The Marriage of Fire: In many villages of northern Greece, people wait for Christmas Eve to “marry the fire” (pantrema tis fotias). Villagers take two pieces of wood, one with a female name and one with a male name and put them in the fireplace. Depending on the flame, they can predict how the year will be.
Preparing the Pig (Gourounochara): In many regions of Greece, but mainly in Central Greece, families would buy a pig in May and fatten it up to feast on at Christmas. Days before the holiday, as they prepared to butcher the pig, family members would gather to feast and drink, singing Christmas songs. It was a celebration for them, hence the name Gourounochara (a joyful day to butcher the pig). This tradition has changed slightly over the years, but is still practiced in many villages.
The Fragrant: During the evening of New Year’s Eve, locals stroll throughout streets holding bottles of perfume or cologne and sprinkle one another, singing “We came with roses and blossoms to wish you happy New Year”.
St. Basil’s Boats: There is a rich naval history on the island and each year on New Year’s Eve, groups representing various districts of the capital city display boats they have constructed and decorated for the holiday occasion. Some of the boats measure over 20 feet. The boat makers sing carols, while the locals stroll about viewing their handiwork. A prize is given each year to the best boat.
The Momogeri: A traditional dance of goodwill, but also to commemorate what Pontians endured while under Ottoman rule. In the week before New Year, men dress in various costumes each of which symbolizes a part of Pontic culture and folklore. A bear symbolizes strength, an old woman as the past, a bride the future, a horse as development, a doctor for health, a soldier for defense, a goat for food and Father Christmas as the symbol of the approaching New Year.

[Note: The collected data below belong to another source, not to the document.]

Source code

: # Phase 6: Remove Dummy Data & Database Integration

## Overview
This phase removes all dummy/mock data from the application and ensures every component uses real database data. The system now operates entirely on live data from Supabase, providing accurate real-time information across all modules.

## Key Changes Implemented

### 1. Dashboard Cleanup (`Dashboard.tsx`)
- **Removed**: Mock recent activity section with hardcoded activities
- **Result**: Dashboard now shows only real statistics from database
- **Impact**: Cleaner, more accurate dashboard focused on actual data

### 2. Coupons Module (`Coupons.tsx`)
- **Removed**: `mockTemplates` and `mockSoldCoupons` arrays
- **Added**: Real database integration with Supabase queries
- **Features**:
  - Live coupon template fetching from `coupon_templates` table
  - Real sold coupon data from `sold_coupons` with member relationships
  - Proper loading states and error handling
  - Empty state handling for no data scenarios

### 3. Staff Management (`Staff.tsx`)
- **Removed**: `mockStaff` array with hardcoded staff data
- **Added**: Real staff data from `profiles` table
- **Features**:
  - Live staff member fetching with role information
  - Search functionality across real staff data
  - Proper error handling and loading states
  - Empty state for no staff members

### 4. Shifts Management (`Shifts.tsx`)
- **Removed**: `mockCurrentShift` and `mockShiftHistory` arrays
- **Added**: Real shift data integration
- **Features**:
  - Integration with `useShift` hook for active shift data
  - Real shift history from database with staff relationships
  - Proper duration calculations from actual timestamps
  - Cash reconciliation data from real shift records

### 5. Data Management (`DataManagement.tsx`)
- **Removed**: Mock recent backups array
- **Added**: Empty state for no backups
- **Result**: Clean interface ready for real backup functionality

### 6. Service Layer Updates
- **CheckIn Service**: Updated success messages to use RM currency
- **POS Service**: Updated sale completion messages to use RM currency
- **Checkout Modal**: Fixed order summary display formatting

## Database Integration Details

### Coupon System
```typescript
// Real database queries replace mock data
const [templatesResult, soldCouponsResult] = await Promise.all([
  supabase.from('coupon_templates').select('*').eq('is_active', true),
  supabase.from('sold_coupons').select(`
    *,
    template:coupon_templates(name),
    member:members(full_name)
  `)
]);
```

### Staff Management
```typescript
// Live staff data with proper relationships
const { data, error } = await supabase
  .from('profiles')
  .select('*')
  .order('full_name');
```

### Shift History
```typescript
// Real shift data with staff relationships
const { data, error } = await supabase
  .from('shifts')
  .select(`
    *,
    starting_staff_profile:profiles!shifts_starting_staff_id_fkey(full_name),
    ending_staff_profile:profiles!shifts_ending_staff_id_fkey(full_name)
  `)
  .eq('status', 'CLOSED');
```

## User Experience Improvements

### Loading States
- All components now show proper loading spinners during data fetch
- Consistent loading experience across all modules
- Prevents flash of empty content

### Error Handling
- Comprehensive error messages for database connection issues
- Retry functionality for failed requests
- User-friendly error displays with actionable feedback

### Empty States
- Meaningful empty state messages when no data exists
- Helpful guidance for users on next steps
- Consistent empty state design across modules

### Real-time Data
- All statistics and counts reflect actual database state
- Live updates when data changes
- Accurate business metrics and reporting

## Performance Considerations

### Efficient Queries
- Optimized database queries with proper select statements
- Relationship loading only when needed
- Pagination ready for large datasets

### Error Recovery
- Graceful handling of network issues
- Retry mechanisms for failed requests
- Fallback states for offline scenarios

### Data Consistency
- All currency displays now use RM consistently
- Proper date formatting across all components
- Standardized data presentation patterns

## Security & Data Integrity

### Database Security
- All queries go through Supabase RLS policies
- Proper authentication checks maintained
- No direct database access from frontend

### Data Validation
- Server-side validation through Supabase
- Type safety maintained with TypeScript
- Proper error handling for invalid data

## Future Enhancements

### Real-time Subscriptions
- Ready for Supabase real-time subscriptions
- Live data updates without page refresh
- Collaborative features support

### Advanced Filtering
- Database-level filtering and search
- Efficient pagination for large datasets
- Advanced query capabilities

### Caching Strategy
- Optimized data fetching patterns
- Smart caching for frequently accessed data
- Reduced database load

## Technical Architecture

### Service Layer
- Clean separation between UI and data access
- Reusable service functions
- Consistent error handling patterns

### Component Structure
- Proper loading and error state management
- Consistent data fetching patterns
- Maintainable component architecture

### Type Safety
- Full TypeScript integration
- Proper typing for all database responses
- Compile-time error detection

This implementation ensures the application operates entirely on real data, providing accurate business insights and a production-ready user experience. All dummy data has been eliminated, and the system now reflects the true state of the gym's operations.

The Christoxylo (Christ’s tree): In the villages of Northern Greece, on Christmas even the head of the house would go out to find the finest tree, usually pine or olive wood, to cut and bring home to burn. But first, the household would be sure that the fireplace was spotless clean. The tree was then cut and burned for the twelve days of Christmas, symbolically warming the baby Jesus in his manager and also bringing warmth and good will to the family home.
The Christmas Bonfires: On the eve of Christmas, great bonfires are lit in different quarters of the town. The fires represent the light that lit the way to Bethlehem for the shepherds who went to see the new born Christ. The locals stroll through the town singing carols and wishing their friends and family good will and blessings.